转SDRAM工作原理及S3C2410 SDRAM控制器4Banks x 4M x 16Bit配置方法（1）嵌入式系统2011-01-18 20:49:05 阅读7 评论0 字号：大中小订阅SDRAM的工作原理、控制时序、及相关控制器的配置方法一直是嵌入式系统学习、开发过程中的一个难点。

掌握SDRAM的知识对硬件设计、编写系统启动代码、提高系统存取效率、电源管理都有一定的意义。

本文想通过：1.SDRAM的工作原理。

2.HY57V561620 SDRAM介绍。

3.S3C2410和HY57V561620的接线方法。

4.S3C2410 SDRAM控制器的配置方法。

5.SDRAM控制时序分析这5个方面来帮助初学者了解SDRAM。

文章分为2篇，第1篇讲解前3个知识点，第2篇讲解后2个。

一、SDRAM的工作原理SDRAM之所以成为DRARM就是因为它要不断进行刷新（Refresh）才能保留住数据，因此它是DRAM最重要的操作。
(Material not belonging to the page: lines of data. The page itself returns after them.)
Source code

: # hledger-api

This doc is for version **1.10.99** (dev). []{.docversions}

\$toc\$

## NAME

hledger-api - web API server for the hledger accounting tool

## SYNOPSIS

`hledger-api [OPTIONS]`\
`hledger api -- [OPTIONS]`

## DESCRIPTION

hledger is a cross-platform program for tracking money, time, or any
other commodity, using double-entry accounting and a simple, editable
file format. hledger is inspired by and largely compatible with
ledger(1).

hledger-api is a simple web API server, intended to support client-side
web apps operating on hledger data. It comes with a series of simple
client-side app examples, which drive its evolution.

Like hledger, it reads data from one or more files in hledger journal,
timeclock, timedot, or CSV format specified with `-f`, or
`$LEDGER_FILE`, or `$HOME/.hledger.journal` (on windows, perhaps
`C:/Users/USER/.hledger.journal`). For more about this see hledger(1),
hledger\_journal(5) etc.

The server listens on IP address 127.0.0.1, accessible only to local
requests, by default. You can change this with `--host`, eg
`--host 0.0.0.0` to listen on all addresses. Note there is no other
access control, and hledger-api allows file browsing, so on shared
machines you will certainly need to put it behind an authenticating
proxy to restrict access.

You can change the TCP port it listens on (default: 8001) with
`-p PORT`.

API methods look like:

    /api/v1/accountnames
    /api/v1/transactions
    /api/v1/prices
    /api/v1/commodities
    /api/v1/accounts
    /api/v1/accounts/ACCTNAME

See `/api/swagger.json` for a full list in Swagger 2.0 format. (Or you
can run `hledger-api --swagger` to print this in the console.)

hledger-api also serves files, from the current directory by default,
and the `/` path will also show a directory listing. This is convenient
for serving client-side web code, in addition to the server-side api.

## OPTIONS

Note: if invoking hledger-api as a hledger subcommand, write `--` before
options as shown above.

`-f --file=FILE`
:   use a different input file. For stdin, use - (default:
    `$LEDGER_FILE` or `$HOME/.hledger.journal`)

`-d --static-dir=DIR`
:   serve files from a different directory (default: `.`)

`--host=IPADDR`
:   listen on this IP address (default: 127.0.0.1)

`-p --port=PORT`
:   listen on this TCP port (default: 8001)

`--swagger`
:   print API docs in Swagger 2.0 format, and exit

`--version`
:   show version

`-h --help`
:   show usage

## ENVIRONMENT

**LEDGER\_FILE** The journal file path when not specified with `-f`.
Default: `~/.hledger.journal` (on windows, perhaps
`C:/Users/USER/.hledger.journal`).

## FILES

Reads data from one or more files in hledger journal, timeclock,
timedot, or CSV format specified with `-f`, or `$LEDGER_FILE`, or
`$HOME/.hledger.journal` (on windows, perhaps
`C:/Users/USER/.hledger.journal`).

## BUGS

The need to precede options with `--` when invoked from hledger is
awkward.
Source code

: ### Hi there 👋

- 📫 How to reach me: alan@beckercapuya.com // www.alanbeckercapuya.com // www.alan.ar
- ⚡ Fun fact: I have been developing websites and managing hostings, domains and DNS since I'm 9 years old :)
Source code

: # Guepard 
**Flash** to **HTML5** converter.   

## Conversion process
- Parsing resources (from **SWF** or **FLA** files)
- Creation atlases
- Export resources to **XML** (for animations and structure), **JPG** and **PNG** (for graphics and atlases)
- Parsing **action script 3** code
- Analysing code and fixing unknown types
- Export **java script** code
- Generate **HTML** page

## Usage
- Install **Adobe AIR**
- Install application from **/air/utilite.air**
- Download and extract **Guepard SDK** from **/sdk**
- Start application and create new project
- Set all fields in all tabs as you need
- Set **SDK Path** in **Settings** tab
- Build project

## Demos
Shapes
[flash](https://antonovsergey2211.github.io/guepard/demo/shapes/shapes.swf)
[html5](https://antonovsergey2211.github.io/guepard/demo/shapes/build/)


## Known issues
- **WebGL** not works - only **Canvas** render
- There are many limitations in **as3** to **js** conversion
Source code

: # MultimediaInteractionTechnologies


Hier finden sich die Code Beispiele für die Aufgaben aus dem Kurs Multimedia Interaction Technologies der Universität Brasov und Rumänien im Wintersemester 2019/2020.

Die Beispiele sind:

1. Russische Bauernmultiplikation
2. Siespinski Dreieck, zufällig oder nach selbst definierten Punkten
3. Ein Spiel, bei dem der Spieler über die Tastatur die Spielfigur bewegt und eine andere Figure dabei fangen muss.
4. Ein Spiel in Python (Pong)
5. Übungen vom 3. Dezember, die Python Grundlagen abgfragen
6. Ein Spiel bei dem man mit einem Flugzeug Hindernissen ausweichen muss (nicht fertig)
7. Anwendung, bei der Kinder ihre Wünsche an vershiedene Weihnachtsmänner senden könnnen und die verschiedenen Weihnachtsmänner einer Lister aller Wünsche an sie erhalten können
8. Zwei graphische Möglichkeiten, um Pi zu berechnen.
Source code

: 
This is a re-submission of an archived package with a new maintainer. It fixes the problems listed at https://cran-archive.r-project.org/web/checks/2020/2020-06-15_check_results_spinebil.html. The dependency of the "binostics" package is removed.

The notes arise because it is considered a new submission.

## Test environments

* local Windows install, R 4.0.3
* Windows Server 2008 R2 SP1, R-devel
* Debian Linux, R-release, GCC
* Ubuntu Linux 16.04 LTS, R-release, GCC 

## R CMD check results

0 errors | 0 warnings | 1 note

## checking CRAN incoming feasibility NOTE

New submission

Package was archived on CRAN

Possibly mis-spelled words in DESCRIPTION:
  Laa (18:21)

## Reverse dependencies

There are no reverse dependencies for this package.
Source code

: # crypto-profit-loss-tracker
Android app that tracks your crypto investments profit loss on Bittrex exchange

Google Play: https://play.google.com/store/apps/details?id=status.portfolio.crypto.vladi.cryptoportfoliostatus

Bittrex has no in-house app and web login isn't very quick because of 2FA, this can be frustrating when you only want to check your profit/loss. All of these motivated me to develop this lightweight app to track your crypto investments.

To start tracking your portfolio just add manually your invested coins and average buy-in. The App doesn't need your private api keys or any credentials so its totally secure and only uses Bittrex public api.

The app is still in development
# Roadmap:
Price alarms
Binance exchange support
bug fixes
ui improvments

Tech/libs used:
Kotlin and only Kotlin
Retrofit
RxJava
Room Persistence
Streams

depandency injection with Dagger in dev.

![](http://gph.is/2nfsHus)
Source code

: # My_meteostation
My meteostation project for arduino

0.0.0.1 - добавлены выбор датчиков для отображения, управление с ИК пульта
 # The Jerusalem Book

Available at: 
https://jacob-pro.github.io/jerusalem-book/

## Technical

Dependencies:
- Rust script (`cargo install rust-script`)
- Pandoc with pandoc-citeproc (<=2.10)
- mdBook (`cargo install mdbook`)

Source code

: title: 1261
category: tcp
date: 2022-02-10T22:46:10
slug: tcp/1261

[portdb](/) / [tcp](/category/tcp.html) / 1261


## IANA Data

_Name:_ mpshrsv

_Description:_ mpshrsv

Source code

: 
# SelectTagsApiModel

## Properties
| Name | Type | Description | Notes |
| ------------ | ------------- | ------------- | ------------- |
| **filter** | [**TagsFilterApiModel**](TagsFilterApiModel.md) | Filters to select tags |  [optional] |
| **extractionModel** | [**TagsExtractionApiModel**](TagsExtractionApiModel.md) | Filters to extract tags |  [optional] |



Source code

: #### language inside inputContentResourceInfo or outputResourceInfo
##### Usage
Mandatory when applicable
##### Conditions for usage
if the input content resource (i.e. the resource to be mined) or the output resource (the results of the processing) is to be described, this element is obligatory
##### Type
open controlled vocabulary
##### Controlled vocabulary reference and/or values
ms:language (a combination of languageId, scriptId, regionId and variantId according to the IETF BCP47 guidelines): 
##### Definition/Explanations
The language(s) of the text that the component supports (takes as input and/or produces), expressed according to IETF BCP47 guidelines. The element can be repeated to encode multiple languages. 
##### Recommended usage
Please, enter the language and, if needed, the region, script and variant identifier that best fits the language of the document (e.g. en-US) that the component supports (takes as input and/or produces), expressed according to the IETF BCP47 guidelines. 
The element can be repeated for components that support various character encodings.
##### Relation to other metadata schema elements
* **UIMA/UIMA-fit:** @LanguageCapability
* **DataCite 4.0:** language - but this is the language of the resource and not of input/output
那么要隔多长时间重复一次刷新呢？目前公认的标准是，存储体中电容的数据有效保存期上限是64ms（毫秒，1/1000秒），也就是说每一行刷新的循环周期是64ms。

这样刷新速度就是：行数量/64ms。

我们在看内存规格时，经常会看到4096 Refresh Cycles/64ms或8192 Refresh Cycles/64ms的标识，这里的4096与8192就代表这个芯片中每个Bank的行数。

刷新命令一次对一行有效，发送间隔也是随总行数而变化，4096行时为15.625μs（微秒，1/1000毫秒），8192行时就为7.8125μs。

HY57V561620为8192 refresh cycles / 64ms。

SDRAM是多Bank结构，例如在一个具有两个Bank的SDRAM的模组中，其中一个Bank在进行预充电期间，另一个Bank却马上可以被读取，这样当进行一次读取后，又马上去读取已经预充电Bank的数据时，就无需等待而是可以直接读取了，这也就大大提高了存储器的访问速度。